§ **Saved data entries**
■ ■ ■

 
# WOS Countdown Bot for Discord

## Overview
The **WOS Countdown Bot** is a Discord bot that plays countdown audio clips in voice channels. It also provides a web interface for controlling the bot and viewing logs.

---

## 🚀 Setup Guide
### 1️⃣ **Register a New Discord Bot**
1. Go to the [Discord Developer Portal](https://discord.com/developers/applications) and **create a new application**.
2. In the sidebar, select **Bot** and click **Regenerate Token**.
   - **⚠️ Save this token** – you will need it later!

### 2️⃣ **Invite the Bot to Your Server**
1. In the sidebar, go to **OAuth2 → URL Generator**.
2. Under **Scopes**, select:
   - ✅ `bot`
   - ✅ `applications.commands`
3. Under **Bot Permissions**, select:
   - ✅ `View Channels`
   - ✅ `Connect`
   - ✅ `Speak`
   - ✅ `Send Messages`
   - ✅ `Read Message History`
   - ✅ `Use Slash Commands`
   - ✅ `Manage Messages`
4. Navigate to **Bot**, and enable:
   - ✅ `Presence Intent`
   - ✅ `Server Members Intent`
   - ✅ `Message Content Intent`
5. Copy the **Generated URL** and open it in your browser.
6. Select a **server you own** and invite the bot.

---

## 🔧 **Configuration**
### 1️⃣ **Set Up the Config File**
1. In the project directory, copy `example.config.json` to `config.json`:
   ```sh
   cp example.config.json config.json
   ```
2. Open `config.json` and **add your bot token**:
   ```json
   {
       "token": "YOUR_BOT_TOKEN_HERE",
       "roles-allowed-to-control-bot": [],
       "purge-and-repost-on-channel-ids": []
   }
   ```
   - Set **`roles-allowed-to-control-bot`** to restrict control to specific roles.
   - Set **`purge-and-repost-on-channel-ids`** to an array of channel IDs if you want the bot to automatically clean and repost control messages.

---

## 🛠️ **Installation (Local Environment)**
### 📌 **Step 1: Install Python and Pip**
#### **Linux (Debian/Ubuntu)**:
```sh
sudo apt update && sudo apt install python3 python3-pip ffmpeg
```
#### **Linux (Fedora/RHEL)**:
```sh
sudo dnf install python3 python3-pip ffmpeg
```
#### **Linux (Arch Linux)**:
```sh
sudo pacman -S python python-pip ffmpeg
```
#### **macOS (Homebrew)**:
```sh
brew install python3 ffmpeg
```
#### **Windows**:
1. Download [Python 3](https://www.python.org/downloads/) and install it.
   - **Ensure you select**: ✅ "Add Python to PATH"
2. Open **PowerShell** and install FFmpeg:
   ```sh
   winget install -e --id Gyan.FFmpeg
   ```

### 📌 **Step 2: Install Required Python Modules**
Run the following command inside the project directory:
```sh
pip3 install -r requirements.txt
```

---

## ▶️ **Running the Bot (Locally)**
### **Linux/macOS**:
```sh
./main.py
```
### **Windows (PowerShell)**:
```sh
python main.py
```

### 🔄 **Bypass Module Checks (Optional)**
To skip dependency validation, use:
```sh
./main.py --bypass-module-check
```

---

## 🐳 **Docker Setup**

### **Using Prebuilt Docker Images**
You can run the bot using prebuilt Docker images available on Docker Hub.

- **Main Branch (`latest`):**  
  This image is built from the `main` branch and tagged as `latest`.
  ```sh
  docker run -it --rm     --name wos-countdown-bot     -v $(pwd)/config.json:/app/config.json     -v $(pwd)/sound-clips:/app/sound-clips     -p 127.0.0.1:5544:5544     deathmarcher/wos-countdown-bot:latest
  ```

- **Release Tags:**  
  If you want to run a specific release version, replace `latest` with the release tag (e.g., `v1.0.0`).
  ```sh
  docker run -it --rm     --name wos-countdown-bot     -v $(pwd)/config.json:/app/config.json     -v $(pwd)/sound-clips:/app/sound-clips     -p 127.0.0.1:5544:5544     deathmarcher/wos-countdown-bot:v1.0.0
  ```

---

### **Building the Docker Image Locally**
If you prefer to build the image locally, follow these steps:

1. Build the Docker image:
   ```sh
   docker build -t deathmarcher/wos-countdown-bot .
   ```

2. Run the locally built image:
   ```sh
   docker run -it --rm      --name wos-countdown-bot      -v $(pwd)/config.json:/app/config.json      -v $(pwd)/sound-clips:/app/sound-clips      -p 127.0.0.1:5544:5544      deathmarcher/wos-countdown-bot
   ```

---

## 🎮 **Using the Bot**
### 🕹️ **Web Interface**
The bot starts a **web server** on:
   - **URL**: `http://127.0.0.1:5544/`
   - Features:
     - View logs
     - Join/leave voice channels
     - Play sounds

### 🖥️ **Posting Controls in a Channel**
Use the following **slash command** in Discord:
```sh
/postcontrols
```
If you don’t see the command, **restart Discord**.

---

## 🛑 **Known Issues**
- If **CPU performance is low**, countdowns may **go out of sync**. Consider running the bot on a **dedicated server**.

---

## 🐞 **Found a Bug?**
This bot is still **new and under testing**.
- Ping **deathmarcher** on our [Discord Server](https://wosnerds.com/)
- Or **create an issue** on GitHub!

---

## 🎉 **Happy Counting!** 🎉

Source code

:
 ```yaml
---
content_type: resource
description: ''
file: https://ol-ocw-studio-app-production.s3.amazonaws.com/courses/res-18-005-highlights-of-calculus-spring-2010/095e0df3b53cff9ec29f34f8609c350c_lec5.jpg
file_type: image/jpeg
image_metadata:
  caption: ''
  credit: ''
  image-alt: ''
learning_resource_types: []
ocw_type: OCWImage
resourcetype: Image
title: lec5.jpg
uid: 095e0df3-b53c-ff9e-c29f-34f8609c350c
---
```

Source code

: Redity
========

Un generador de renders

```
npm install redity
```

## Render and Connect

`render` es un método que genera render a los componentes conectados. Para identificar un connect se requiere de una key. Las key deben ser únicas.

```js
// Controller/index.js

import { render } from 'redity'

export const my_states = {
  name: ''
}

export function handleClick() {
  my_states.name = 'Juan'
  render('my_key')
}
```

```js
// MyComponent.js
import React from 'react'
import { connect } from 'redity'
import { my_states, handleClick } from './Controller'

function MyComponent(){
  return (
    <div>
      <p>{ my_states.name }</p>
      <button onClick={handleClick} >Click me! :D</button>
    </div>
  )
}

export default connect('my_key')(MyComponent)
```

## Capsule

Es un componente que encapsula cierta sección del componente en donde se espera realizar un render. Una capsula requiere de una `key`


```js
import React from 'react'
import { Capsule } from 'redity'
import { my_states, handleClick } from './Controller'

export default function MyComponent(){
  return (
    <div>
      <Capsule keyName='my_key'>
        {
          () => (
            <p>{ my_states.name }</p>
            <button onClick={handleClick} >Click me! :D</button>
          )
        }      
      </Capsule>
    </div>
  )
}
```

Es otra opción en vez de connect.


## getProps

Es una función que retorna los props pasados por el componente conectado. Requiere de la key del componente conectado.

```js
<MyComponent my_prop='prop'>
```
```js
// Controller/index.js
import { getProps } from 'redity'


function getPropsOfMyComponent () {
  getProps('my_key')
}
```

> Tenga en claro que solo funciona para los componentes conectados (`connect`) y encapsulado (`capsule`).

■ ■ ■

§ **DIRECTIONS**
Among the entries, work out how many lines include the word "Linux". Answer with that number only.

§ **EXERCISE RESULT**
4